|
Explorers 2011: Alaska exploration on the rise
Marti Reeve Petroleum News special publications director
Welcome to The Explorers, an annual magazine from Petroleum News.
This year the news is all good.
Last winter one exploration well was drilled on Alaska’s North Slope.
Earlier in October, I would have said there were more wells planned for the upcoming North Slope exploration season than ever before — 34 wells, as compared to the record 33 wells that were drilled in 1969, following the discovery of the giant Prudhoe Bay field.
But by the end of October, some drilling plans were in jeopardy.
Following are the companies that originally planned to drill between November of 2011 and November 2012, the maximum number of wells they were looking at, and the status of their drilling programs per information gathered by Petroleum News Publisher and Executive Editor Kay Cashman:
• Brooks Range Petroleum: 1 rig, 2 wells/on schedule.

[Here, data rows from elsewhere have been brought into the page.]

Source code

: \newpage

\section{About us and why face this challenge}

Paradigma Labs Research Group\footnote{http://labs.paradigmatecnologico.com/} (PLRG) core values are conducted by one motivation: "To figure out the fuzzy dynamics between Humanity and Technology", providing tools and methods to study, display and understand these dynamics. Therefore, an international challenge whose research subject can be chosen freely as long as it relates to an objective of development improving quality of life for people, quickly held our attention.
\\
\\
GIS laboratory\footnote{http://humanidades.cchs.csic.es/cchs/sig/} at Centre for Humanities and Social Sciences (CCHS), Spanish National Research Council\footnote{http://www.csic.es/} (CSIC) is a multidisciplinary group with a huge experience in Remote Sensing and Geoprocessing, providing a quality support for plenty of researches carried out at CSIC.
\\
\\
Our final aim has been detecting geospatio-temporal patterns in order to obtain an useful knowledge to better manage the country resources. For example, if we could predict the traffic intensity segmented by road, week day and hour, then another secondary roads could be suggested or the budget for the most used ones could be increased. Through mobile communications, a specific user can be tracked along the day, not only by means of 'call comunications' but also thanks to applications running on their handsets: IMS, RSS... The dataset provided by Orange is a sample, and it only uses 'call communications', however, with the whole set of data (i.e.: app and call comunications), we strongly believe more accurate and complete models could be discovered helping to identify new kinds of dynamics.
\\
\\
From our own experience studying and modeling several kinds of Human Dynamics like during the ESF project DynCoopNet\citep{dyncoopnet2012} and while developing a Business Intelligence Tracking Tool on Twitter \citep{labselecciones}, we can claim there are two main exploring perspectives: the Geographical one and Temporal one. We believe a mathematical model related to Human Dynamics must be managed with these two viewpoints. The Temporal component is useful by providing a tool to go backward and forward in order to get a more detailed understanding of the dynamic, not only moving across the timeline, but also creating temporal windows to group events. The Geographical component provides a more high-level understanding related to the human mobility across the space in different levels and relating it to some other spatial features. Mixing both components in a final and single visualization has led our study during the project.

• Great Bear Petroleum and Halliburton’s proof of concept programs: 1 rig, 8 wells/drilling startup could be delayed by permitting until spring.
• Linc Energy (Renaissance Umiat): 1 rig, 5 wells/company said Oct. 31, “Rigs are tight but we are making headway.”
• Pioneer: 1 rig, 2 wells/on schedule.
• Repsol: 5 rigs, 15 wells/on schedule but there’s an outside chance permitting challenges could delay part of the program until next winter.
• Savant 1 rig, 1 well/subject to rig availability, likely will be delayed until next winter.
• UltraStar: 1 rig, 1 well/subject to rig availability, likely will be delayed until next winter.
Cashman said if Repsol’s drilling program for this coming winter is reduced, then one or more of its rigs would presumably be available for other operators.
Cashman does not think the 1969 “North Slope/nearshore” drilling record will be broken this winter, but “next winter is another story. It is likely to be even more active,” she predicted, with Repsol leading the pack.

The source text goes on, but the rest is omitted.